Several of the cooperative databases collect product-level data. Marketers are finding product-level data very useful in data mining for customers who buy specific products through direct marketing.
But using the co-ops’ product-level data isn’t the only way to get at customers who buy within their product niche. Here are three alternatives:
- Use all the buyers of certain types of products and model only those buyers. This has the advantage of allowing you to build based on very specific selections of products rather than broad product selections offered by the co-op database. Building models based on a cataloger’s specific responder file is a proven model building strategy.
- Build a table of catalogs whose product lines resemble your overall merchandise mix or are like a specific subset of your merchandise mix that you want to target. Telling the co-op database to model based on purchase activity from specific catalogs works. Building tables of catalogs to not model and excluding certain catalogs’ transaction data is also a powerful model-building tool. If you can identify certain catalogs that closely mirror a subset of your merchandise, build a table of those catalogs. If you can identify certain catalogs whose buyers you don’t want to prospect to, build a table of those catalogs and exclude their transactions.

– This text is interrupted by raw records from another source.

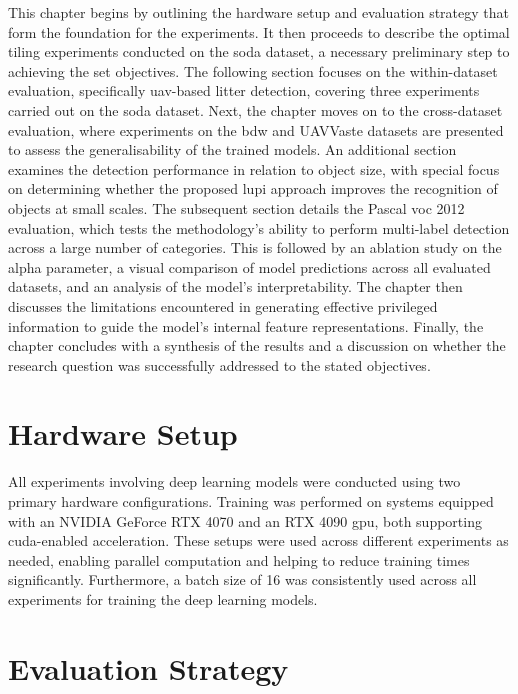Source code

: This chapter begins by outlining the hardware setup and evaluation strategy that form the foundation for the experiments. It then proceeds to describe the optimal tiling experiments conducted on the \gls{soda} dataset, a necessary preliminary step to achieving the set objectives. The following section focuses on the within-dataset evaluation, specifically \gls{uav}-based litter detection, covering three experiments carried out on the \gls{soda} dataset. Next, the chapter moves on to the cross-dataset evaluation, where experiments on the \gls{bdw} and UAVVaste datasets are presented to assess the generalisability of the trained models. An additional section examines the detection performance in relation to object size, with special focus on determining whether the proposed \gls{lupi} approach improves the recognition of objects at small scales. The subsequent section details the Pascal \gls{voc} 2012 evaluation, which tests the methodology's ability to perform multi-label detection across a large number of categories. This is followed by an ablation study on the alpha parameter, a visual comparison of model predictions across all evaluated datasets, and an analysis of the model's interpretability. The chapter then discusses the limitations encountered in generating effective privileged information to guide the model’s internal feature representations. Finally, the chapter concludes with a synthesis of the results and a discussion on whether the research question was successfully addressed to the stated objectives.

\section{Hardware Setup}
\label{sec:5_hardware_setup}

All experiments involving deep learning models were conducted using two primary hardware configurations. Training was performed on systems equipped with an NVIDIA GeForce RTX 4070 and an RTX 4090 \gls{gpu}, both supporting \gls{cuda}-enabled acceleration. These setups were used across different experiments as needed, enabling parallel computation and helping to reduce training times significantly. Furthermore, a batch size of 16 was consistently used across all experiments for training the deep learning models.

\section{Evaluation Strategy}
\label{sec:5_evaluation_strategy}


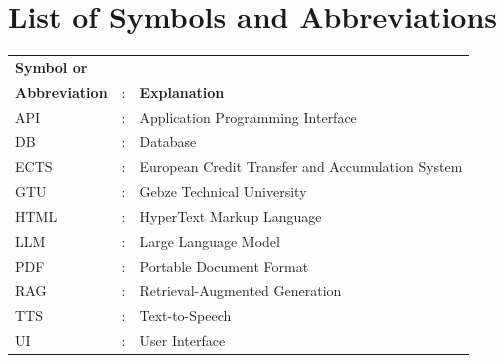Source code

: \chapter*{List of Symbols and Abbreviations}

\begin{tabular}{lcl}
    \textbf{Symbol or}&&\\
    \textbf{Abbreviation} &:& \textbf{Explanation}\\
    
    
    API &:& Application Programming Interface\\
    DB &:& Database\\
    ECTS &:& European Credit Transfer and Accumulation System\\
    GTU &:& Gebze Technical University\\
    HTML &:& HyperText Markup Language\\
    LLM &:& Large Language Model\\
    PDF &:& Portable Document Format\\
    RAG &:& Retrieval-Augmented Generation\\
    TTS &:& Text-to-Speech\\
    UI &:& User Interface\\
    
\end{tabular}

\clearpage
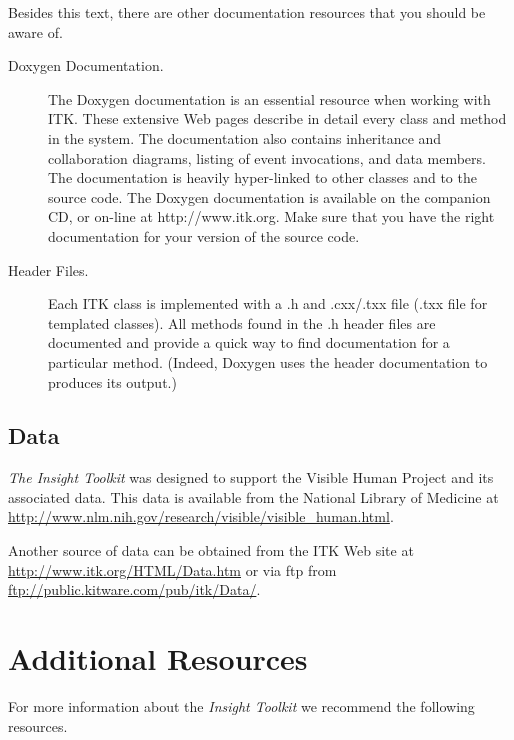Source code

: Besides this text, there are other documentation resources that you should be
aware of.
\begin{description}
        \item[Doxygen Documentation.] The Doxygen documentation is an
        essential resource when working with ITK. These extensive Web pages
        describe in detail every class and method in the system. The
        documentation also contains inheritance and collaboration diagrams,
        listing of event invocations, and data members. The documentation is
        heavily hyper-linked to other classes and to the source code. The
        Doxygen documentation is available on the companion CD, or on-line at
        http://www.itk.org. Make sure that you have the right documentation
        for your version of the source code.

	\item[Header Files.] Each ITK class is implemented with a .h and
        .cxx/.txx file (.txx file for templated classes). All methods
        found in the .h header files are documented and provide a quick way
        to find documentation for a particular method. (Indeed, Doxygen uses
        the header documentation to produces its output.)
\end{description}

\subsection{Data}
\label{sec:Data}

\emph{The Insight Toolkit} was designed to support the Visible Human Project 
and its associated data. This data is available from the National Library of
Medicine at \url{http://www.nlm.nih.gov/research/visible/visible\_human.html}.

Another source of data can be obtained from the ITK Web site at 
\url{http://www.itk.org/HTML/Data.htm} or via ftp from
\url{ftp://public.kitware.com/pub/itk/Data/}.

\section{Additional Resources}
\label{sec:AdditionalResources}

For more information about the \emph{Insight Toolkit} we recommend the
following resources.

- Model the product buyers from your buyer file that you want to prospect to. Compare the demographics of those buyers with the demographics of your overall buyer file. The differences between the overall buyer file and a subset of buyers may show you selects you can use to zero in on your best prospects or to exclude prospects outside the “sweet spot” for specific product categories.
Product-level models can be a powerful tool. But they work only if the co-op databases have product selects that fit the merchandise category you need. If the product categories are too broad or not well targeted to your merchandise, product-level modeling may not be your best solution.
Make sure you look at all the modeling solutions that let you narrowcast your modeling toward the merchandise niches you want to grow. And be certain to test product-level modeling against these other techniques to get the biggest, most profitable prospecting list universes.
Jim Coogan is president of Santa Fe, NM-based Catalog Marketing Economics.